Subpanel Unsafe?

I recently inspected a 80 year old house that main electric panel was located in a detached garage ten feet from the house. The main panel was rated for 200 AMP and had a 100 AMP 240-volt feed to a subpanel in the house. The subpanel in the house had no main breaker and required more than six breakers to turn off power to the house. Would you call out the subpanel in the house as unsafe, and recommend a profesessional electrician evaluate the subpanel?

Dover, DE

No. The main panel was where the main shut off was. This is no more “unsafe” than if there were no sub panel, and all the breakers were in the garage.
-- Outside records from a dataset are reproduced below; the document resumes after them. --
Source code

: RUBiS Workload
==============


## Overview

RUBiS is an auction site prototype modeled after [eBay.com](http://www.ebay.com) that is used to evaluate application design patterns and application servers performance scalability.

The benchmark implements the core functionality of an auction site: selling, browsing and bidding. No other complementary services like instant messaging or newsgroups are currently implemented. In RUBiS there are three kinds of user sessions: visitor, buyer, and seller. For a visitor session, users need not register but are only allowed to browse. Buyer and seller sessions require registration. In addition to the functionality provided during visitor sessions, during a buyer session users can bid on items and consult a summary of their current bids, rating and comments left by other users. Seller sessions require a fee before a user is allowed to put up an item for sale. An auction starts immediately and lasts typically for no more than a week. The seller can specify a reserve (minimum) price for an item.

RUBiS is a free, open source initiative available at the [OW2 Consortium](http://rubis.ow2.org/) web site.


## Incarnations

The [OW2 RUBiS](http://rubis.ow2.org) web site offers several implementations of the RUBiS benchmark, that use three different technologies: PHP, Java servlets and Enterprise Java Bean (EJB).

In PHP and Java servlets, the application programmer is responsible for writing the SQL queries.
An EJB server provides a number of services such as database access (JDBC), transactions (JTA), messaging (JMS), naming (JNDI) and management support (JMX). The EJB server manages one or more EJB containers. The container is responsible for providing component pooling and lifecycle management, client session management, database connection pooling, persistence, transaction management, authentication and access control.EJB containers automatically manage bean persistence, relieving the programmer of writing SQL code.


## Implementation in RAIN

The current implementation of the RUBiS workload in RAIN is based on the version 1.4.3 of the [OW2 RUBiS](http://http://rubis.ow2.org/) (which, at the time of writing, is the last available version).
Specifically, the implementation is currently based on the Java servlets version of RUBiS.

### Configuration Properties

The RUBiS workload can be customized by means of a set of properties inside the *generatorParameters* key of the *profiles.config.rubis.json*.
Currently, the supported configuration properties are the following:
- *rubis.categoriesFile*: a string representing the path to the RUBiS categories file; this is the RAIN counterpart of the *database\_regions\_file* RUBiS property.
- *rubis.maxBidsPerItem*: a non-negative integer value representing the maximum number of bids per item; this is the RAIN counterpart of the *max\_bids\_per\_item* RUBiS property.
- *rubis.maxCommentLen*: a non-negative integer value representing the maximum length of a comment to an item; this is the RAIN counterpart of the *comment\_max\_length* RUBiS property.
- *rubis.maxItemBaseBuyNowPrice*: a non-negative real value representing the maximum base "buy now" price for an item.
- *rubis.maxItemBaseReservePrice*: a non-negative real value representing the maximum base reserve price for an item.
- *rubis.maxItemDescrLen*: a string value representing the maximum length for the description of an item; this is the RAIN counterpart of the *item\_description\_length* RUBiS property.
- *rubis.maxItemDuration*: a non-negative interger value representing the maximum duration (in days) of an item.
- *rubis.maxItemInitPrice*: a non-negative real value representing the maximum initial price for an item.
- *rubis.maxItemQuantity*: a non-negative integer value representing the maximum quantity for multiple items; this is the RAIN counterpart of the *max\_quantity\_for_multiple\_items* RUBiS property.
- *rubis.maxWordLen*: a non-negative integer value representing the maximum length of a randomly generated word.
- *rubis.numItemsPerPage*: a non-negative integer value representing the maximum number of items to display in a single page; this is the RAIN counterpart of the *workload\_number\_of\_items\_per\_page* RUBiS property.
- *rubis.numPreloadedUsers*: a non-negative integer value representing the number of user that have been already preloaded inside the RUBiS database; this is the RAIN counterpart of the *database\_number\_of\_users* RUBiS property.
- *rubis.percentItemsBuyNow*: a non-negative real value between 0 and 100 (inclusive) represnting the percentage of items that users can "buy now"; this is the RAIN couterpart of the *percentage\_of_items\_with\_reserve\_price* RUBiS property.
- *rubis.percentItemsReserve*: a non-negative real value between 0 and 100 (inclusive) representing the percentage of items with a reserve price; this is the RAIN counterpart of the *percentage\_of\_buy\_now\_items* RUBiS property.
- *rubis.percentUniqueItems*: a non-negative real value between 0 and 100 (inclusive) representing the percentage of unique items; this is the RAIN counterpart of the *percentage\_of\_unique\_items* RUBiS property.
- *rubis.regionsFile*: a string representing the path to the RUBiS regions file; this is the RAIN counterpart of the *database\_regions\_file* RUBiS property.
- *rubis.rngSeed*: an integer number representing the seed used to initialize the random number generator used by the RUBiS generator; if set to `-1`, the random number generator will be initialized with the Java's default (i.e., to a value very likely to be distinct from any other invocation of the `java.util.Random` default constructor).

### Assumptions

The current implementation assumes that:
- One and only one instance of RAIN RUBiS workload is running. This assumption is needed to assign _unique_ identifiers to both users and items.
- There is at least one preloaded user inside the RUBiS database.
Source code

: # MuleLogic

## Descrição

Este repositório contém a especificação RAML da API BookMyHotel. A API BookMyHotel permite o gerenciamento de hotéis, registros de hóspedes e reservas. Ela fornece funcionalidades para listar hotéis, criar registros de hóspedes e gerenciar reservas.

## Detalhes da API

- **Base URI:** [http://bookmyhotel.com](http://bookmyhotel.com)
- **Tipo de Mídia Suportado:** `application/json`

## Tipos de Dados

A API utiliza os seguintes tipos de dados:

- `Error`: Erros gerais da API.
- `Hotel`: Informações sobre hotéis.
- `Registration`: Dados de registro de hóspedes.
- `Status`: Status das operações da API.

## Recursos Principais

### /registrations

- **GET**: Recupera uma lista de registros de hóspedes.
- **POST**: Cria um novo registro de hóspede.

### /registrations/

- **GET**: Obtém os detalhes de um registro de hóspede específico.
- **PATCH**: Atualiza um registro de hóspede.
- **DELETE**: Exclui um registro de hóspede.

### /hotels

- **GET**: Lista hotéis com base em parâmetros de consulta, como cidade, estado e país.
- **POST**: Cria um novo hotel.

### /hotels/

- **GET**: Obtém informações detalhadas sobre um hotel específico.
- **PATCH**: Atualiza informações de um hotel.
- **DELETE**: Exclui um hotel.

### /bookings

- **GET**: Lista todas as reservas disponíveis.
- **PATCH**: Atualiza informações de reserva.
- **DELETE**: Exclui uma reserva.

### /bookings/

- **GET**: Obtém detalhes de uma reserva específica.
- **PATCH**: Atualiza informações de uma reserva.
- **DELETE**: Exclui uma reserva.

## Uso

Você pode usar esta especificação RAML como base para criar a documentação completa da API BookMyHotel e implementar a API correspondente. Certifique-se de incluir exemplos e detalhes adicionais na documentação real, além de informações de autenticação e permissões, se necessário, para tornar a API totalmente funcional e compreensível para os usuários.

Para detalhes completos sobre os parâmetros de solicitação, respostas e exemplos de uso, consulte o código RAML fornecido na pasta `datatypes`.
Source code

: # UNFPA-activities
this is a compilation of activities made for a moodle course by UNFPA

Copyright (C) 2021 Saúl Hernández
  1. In my experience, there is a good possibility such a system is improperly bonded/grounded by current standards, and perhaps even by the standards in effect at the time it was installed.

  2. This type of installation (for example a disconnect out the pole at the end of the driveway) is more common in rural and outer suburban areas, and AHJs in some more urban areas may not accept a service disconnect for a main structure in a detached auxiliary structure.

  3. IMO, reports should explicitly document all situations were an energized panel or circuit my not be obvious to occupants , ex: the attached is from a report last week, where there was no OCPD ahead of a load-side panel:

There is no requirement for a main disconnect in any subpanel, regardless of what it feeds or how many breakers it has.

As far as the post warning of improper grounding or bonding, ensure that the sub is fed with four conductors, with the grounds and neutrals segregated in the sub-panel. Look for the floating neutral bus bar…

Do you mean “3 conductors and a ground”?